_WORK ITEM_
Your answer must be a single number: how many lines in the records include the word "yearly".

_WORKING DATA_
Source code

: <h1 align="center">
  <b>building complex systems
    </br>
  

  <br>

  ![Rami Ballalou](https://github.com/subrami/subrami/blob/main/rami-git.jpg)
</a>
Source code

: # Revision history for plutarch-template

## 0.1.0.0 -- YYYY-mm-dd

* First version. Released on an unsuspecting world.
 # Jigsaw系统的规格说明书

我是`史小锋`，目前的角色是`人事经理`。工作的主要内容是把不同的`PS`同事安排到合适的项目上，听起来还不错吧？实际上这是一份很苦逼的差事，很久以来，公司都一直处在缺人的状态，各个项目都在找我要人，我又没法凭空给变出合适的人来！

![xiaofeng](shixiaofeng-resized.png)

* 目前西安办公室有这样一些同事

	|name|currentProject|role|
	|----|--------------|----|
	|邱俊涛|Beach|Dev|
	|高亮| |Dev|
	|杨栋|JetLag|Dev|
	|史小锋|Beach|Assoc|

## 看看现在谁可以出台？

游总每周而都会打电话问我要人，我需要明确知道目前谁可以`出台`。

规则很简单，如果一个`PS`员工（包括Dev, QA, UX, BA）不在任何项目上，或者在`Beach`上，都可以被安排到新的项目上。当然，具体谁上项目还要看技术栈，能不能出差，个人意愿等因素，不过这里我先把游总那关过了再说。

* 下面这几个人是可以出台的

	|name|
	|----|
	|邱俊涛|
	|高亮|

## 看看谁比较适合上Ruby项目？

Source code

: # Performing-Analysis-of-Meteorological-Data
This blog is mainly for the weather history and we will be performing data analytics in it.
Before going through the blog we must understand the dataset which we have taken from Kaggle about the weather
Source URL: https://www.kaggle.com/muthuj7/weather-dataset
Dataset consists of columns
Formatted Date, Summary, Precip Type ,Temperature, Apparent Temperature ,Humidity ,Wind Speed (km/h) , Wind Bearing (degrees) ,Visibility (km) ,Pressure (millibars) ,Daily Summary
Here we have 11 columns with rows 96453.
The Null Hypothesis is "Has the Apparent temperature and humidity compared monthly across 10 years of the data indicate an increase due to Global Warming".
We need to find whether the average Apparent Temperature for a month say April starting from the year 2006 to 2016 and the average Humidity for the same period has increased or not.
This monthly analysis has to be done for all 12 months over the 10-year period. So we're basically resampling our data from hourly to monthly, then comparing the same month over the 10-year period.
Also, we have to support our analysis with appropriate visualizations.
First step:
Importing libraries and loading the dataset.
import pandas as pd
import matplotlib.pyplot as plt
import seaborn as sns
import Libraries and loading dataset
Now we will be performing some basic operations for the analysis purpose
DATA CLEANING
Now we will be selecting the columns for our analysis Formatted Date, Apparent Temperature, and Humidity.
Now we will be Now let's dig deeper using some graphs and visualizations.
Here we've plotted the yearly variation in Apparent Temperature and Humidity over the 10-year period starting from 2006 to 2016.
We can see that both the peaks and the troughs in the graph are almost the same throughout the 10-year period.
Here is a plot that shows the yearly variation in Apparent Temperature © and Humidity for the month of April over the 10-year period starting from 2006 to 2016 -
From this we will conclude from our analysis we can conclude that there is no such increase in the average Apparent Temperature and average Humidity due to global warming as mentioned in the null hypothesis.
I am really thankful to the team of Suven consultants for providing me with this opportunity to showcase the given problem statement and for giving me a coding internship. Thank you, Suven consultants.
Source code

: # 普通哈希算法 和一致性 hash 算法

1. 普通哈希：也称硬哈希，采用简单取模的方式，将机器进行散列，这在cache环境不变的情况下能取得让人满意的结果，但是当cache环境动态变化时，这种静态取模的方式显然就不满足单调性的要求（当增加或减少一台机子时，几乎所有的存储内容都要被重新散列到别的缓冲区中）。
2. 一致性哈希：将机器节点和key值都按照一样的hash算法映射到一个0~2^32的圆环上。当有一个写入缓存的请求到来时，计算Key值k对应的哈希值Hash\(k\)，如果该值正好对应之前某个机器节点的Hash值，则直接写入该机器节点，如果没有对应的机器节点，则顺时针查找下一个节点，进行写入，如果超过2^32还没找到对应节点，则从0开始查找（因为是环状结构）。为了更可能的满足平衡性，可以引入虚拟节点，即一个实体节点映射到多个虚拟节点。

_RESULT OF THE EXERCISE_
2